◆ Work request ◆
In the listing below, identify each line with the word "Level" and return those lines.
* * * * * * *
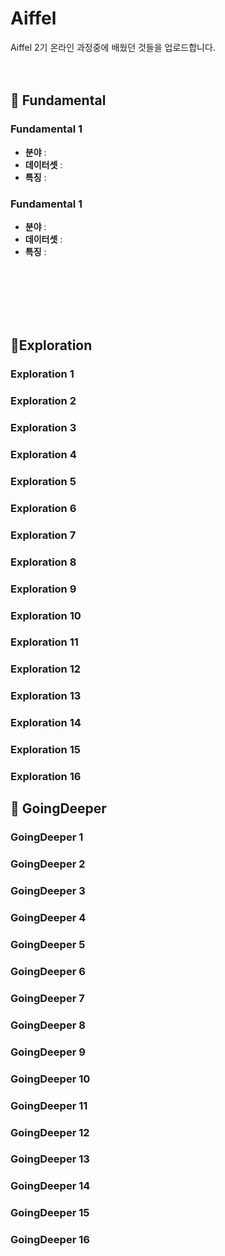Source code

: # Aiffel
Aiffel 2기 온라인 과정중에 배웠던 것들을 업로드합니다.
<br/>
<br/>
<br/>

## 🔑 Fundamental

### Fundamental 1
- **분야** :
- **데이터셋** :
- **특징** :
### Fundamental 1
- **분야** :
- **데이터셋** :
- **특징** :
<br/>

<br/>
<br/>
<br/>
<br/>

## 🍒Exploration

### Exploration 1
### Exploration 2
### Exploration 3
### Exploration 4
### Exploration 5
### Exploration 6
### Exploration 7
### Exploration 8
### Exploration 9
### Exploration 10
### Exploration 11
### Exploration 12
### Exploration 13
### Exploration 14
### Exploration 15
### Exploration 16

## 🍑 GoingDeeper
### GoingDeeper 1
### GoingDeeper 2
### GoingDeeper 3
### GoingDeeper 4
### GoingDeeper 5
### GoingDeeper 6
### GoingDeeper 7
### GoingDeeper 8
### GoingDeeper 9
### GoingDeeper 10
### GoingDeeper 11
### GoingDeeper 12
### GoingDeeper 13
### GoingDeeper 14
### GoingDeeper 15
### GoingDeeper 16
* * * * * * *
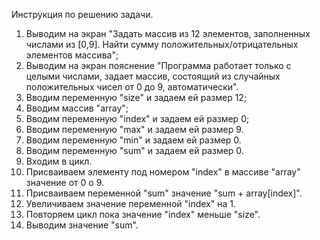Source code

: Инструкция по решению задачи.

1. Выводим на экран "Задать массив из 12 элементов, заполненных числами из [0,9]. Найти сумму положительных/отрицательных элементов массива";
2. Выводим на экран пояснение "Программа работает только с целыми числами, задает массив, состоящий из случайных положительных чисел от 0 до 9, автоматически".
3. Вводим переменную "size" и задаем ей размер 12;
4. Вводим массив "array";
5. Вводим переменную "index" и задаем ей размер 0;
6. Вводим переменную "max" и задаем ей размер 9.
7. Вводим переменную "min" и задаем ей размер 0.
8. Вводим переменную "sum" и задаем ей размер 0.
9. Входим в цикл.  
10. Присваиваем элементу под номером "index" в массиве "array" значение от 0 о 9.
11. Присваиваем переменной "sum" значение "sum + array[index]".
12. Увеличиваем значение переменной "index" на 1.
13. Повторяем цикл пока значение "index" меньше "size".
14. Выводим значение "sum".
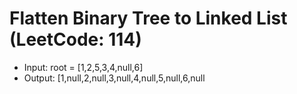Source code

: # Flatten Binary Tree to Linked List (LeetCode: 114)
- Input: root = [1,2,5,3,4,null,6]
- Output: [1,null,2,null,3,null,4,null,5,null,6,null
* * * * * * *
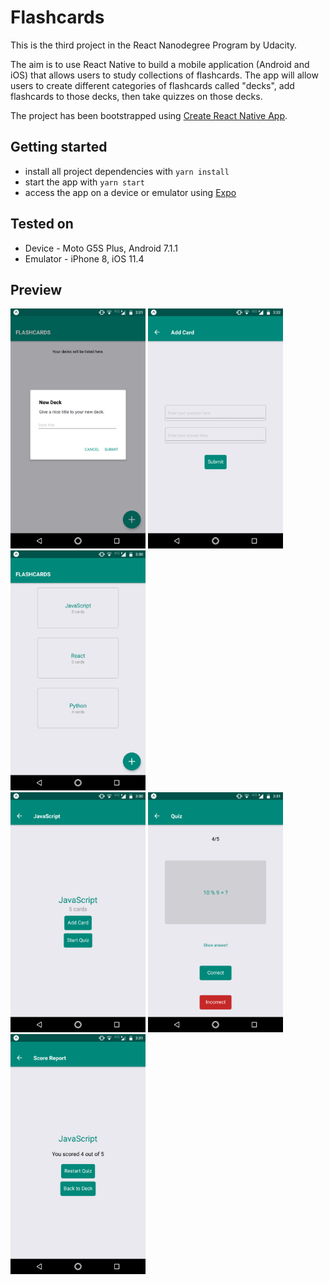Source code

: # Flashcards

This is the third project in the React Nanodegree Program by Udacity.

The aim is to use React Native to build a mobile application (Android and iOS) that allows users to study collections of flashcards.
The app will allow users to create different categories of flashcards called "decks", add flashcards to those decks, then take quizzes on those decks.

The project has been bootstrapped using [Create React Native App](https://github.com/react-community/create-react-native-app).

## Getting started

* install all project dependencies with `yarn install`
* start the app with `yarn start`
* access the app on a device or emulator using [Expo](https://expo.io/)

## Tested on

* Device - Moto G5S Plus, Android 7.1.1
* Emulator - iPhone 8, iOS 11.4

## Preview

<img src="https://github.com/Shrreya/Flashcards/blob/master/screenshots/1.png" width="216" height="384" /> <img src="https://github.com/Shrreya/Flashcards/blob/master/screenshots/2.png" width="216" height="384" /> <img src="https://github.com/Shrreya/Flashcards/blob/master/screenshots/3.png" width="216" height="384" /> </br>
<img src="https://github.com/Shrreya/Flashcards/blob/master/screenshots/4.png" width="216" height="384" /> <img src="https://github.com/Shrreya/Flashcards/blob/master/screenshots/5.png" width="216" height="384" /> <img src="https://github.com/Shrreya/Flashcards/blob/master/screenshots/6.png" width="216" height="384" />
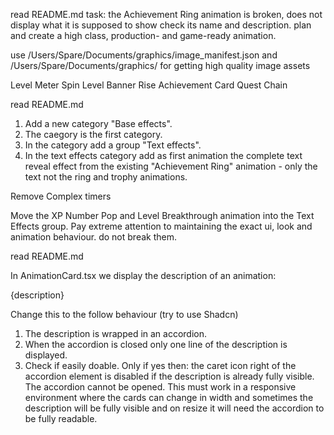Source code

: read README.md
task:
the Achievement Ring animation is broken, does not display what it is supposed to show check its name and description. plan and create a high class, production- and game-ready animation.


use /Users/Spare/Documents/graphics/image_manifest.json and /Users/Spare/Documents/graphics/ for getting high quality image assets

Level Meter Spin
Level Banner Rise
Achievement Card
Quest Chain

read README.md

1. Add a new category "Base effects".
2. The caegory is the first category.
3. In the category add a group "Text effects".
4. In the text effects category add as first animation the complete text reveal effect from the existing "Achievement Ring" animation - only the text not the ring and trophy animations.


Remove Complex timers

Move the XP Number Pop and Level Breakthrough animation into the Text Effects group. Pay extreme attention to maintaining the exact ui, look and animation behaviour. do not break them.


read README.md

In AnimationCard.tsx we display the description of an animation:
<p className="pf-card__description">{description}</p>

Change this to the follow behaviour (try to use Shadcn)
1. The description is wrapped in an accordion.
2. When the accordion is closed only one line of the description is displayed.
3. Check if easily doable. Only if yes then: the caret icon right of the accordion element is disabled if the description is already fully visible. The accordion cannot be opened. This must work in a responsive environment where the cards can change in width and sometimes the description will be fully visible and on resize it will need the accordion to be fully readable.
* * * * * * *
◆ Task response ◆
Level Meter Spin
Level Banner Rise
Move the XP Number Pop and Level Breakthrough animation into the Text Effects group. Pay extreme attention to maintaining the exact ui, look and animation behaviour. do not break them.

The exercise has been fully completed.